#### What needs to be done
Write down every entry once more, exactly as it reads.

#### Extracted material
^^^^

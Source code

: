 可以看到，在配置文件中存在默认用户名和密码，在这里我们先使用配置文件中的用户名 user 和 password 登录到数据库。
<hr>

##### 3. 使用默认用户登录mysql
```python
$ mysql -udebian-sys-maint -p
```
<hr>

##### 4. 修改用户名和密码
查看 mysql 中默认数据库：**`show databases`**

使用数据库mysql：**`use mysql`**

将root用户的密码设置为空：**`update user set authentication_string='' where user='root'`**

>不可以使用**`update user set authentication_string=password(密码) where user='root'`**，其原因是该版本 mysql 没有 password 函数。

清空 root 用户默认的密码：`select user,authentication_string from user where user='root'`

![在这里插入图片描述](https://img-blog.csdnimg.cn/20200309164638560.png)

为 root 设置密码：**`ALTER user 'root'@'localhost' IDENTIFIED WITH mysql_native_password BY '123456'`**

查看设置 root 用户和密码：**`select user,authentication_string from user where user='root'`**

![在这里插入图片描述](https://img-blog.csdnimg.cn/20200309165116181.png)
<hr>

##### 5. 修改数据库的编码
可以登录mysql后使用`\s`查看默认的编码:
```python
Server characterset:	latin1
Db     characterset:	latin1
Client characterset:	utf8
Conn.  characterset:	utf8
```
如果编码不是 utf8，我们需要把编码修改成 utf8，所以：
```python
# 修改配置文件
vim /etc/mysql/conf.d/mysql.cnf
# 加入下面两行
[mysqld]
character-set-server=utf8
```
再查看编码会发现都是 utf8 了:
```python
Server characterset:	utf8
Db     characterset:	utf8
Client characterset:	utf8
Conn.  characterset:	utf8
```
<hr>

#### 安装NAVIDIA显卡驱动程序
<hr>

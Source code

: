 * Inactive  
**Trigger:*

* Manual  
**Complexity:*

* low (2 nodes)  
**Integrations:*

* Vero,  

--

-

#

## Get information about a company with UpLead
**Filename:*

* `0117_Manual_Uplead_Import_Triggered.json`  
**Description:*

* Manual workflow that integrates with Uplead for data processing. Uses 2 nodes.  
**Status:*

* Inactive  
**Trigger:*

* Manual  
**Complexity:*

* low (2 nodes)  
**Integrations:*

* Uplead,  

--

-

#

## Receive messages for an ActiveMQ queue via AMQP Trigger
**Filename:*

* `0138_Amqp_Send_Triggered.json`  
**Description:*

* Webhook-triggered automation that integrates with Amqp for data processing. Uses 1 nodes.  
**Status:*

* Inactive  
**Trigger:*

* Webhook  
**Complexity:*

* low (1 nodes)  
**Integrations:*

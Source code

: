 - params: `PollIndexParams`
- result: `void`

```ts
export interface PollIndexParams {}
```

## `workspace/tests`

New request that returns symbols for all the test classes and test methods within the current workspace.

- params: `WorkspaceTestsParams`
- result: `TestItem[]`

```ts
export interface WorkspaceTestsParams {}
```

^^^^

#### Expected answer
Source code

: 可以看到，在配置文件中存在默认用户名和密码，在这里我们先使用配置文件中的用户名 user 和 password 登录到数据库。
<hr>

##### 3. 使用默认用户登录mysql
```python
$ mysql -udebian-sys-maint -p
```
<hr>

##### 4. 修改用户名和密码
查看 mysql 中默认数据库：**`show databases`**

使用数据库mysql：**`use mysql`**

将root用户的密码设置为空：**`update user set authentication_string='' where user='root'`**

>不可以使用**`update user set authentication_string=password(密码) where user='root'`**，其原因是该版本 mysql 没有 password 函数。

清空 root 用户默认的密码：`select user,authentication_string from user where user='root'`

![在这里插入图片描述](https://img-blog.csdnimg.cn/20200309164638560.png)

为 root 设置密码：**`ALTER user 'root'@'localhost' IDENTIFIED WITH mysql_native_password BY '123456'`**

查看设置 root 用户和密码：**`select user,authentication_string from user where user='root'`**

![在这里插入图片描述](https://img-blog.csdnimg.cn/20200309165116181.png)
<hr>

##### 5. 修改数据库的编码
可以登录mysql后使用`\s`查看默认的编码:
```python
Server characterset:	latin1
Db     characterset:	latin1
Client characterset:	utf8
Conn.  characterset:	utf8
```
如果编码不是 utf8，我们需要把编码修改成 utf8，所以：
```python
# 修改配置文件
vim /etc/mysql/conf.d/mysql.cnf
# 加入下面两行
[mysqld]
character-set-server=utf8
```
再查看编码会发现都是 utf8 了:
```python
Server characterset:	utf8
Db     characterset:	utf8
Client characterset:	utf8
Conn.  characterset:	utf8
```
<hr>

#### 安装NAVIDIA显卡驱动程序
<hr>

Source code

: * Inactive  
**Trigger:*

* Manual  
**Complexity:*

* low (2 nodes)  
**Integrations:*

* Vero,  

--

-

#

## Get information about a company with UpLead
**Filename:*

* `0117_Manual_Uplead_Import_Triggered.json`  
**Description:*

* Manual workflow that integrates with Uplead for data processing. Uses 2 nodes.  
**Status:*

* Inactive  
**Trigger:*

* Manual  
**Complexity:*

* low (2 nodes)  
**Integrations:*

* Uplead,  

--

-

#

## Receive messages for an ActiveMQ queue via AMQP Trigger
**Filename:*

* `0138_Amqp_Send_Triggered.json`  
**Description:*

* Webhook-triggered automation that integrates with Amqp for data processing. Uses 1 nodes.  
**Status:*

* Inactive  
**Trigger:*

* Webhook  
**Complexity:*

* low (1 nodes)  
**Integrations:*

Source code

: - params: `PollIndexParams`
- result: `void`

```ts
export interface PollIndexParams {}
```

## `workspace/tests`

New request that returns symbols for all the test classes and test methods within the current workspace.

- params: `WorkspaceTestsParams`
- result: `TestItem[]`

```ts
export interface WorkspaceTestsParams {}
```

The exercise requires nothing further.